13 thoughts on “Spicy Shrimp Cioppino

  1. 2 September, 2014 at 5:19 am

    Can you believe I have actually never had cioppino?! I want to fly out to San Fran right now for a big hearty bowl of this. It sounds amazing!

  2. Megan
    18 March, 2015 at 5:56 am

    How spicy is this? I’m guessing not very, if all that is in it is 1/2 a teaspoon of red pepper flake, but I am making this for a dinner party, potentially, and while I love all things spicy, a few of my guests don’t care for very much spice so I wanted to clarify based on the name. Thank you.

    1. Victoria Sophie
      20 March, 2015 at 1:10 pm

      Hi Megan, it’s all based on what your comfort level is with some spice. If you like it spicy then by all means throw in some more red pepper flake. This recipe has a great balance of flavors along with some good heat. You could also omit the red pepper flake if you have guests that are heat sensitive. Enjoy!

  3. Amy
    30 April, 2015 at 6:49 pm

    Why does yours look so red? Mine looks more orange….

  4. Sharon
    28 September, 2015 at 4:21 pm

    Looks heavenly! Is the bottle of dry white wine essential? Can I completely omit it or substitute with something else?

    1. Victoria Sophie
      29 September, 2015 at 9:46 am

      Hi Sharon, you can absolutely omit if that’s not your thing. I suggest subbing it out with more stock, about 3 cups, so 5 total of fish or vegetable stock.

  5. Janel
    22 August, 2016 at 6:09 pm

    I made this tonight for my partner’s birthday dinner–we ate cioppino in San Francisco back in 2002 and loved it. It was my first crack at making it at home and this recipe was FABULOUS. I couldn’t believe how great it tasted, and my partner was blown away too. Definitely a keeper. Thank you so much for sharing this delicious recipe. :)

    1. Victoria Sophie
      25 August, 2016 at 2:38 pm

      Thank you Janel! I’m so happy you and your partner liked it! Cioppino is one of those perfectly comforting dishes that I can have anytime of the year. It’s a true favorite in my house as well. Cheers!

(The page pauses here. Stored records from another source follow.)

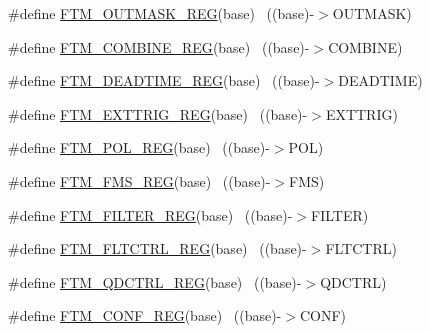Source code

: \begin{DoxyCompactItemize}
\item 
\#define \hyperlink{group___f_t_m___register___accessor___macros_gaed9953404dbe94ee34e8a906489506c2}{F\+T\+M\+\_\+\+O\+U\+T\+M\+A\+S\+K\+\_\+\+R\+EG}(base)                                    ~((base)-\/$>$O\+U\+T\+M\+A\+SK)
\item 
\#define \hyperlink{group___f_t_m___register___accessor___macros_ga3bd7d4b2370ee66201e8d9e87e416da0}{F\+T\+M\+\_\+\+C\+O\+M\+B\+I\+N\+E\+\_\+\+R\+EG}(base)                                    ~((base)-\/$>$C\+O\+M\+B\+I\+NE)
\item 
\#define \hyperlink{group___f_t_m___register___accessor___macros_gafd613d2abdcb75b0dd32d3b045ee2192}{F\+T\+M\+\_\+\+D\+E\+A\+D\+T\+I\+M\+E\+\_\+\+R\+EG}(base)                                  ~((base)-\/$>$D\+E\+A\+D\+T\+I\+ME)
\item 
\#define \hyperlink{group___f_t_m___register___accessor___macros_ga471f91fbb0abe03bbbe568d75c5baa3b}{F\+T\+M\+\_\+\+E\+X\+T\+T\+R\+I\+G\+\_\+\+R\+EG}(base)                                    ~((base)-\/$>$E\+X\+T\+T\+R\+IG)
\item 
\#define \hyperlink{group___f_t_m___register___accessor___macros_ga8e78f5088a2e01b6857336a7290f20f0}{F\+T\+M\+\_\+\+P\+O\+L\+\_\+\+R\+EG}(base)                                            ~((base)-\/$>$P\+OL)
\item 
\#define \hyperlink{group___f_t_m___register___accessor___macros_ga2c28b40a38a76a870130b9cfda02ae6a}{F\+T\+M\+\_\+\+F\+M\+S\+\_\+\+R\+EG}(base)                                            ~((base)-\/$>$F\+MS)
\item 
\#define \hyperlink{group___f_t_m___register___accessor___macros_gae52e1c95a74f5562b3d840a82762fcfc}{F\+T\+M\+\_\+\+F\+I\+L\+T\+E\+R\+\_\+\+R\+EG}(base)                                      ~((base)-\/$>$F\+I\+L\+T\+ER)
\item 
\#define \hyperlink{group___f_t_m___register___accessor___macros_gab0a641159aeae9d56cb5b5353f3a68ec}{F\+T\+M\+\_\+\+F\+L\+T\+C\+T\+R\+L\+\_\+\+R\+EG}(base)                                    ~((base)-\/$>$F\+L\+T\+C\+T\+RL)
\item 
\#define \hyperlink{group___f_t_m___register___accessor___macros_ga998d62e98f702aca0c1f71e7699d5973}{F\+T\+M\+\_\+\+Q\+D\+C\+T\+R\+L\+\_\+\+R\+EG}(base)                                      ~((base)-\/$>$Q\+D\+C\+T\+RL)
\item 
\#define \hyperlink{group___f_t_m___register___accessor___macros_gaccd05c478b64606ec1ceb2ef17e38dc4}{F\+T\+M\+\_\+\+C\+O\+N\+F\+\_\+\+R\+EG}(base)                                          ~((base)-\/$>$C\+O\+NF)

\end{DoxyCompactItemize}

  6. 5 December, 2016 at 8:01 am

    Hi I want to make this recipe for Christmas, it reminds me of the Portuguese style shrimp dishes my family made. I have a question: can you explain a little more about how to “soak and gorge” the shell fish? TY PS Love your site.

    1. Victoria Sophie
      24 December, 2016 at 10:44 am

      Hi Grace,
      When preparing clams or mussels you must gorge them of all their sand before cooking. Most shellfish now bought in the grocery store doesn’t have much sand but it’s always good practice. Soak in salt water for a couple hours to gorge them of dirt and sand. Strain them and rinse with cool water. Set aside.
      Have a very Merry Christmas! Cheers!

  7. 6 January, 2017 at 9:25 am

    This looks delish! Is it okay to use cooking wine? If so how many cups? Thanks!
    A

    1. Victoria Sophie
      14 January, 2017 at 11:07 am

      Hi Ashley,
      If you’re using cooking wine, I would suggest only about a 1/2 cup to deglaze. Cooking wine doesn’t have the flavor profile that a good Chardonnay or Pinot Grigio would have when using in this recipe so use it sparing. Cheers!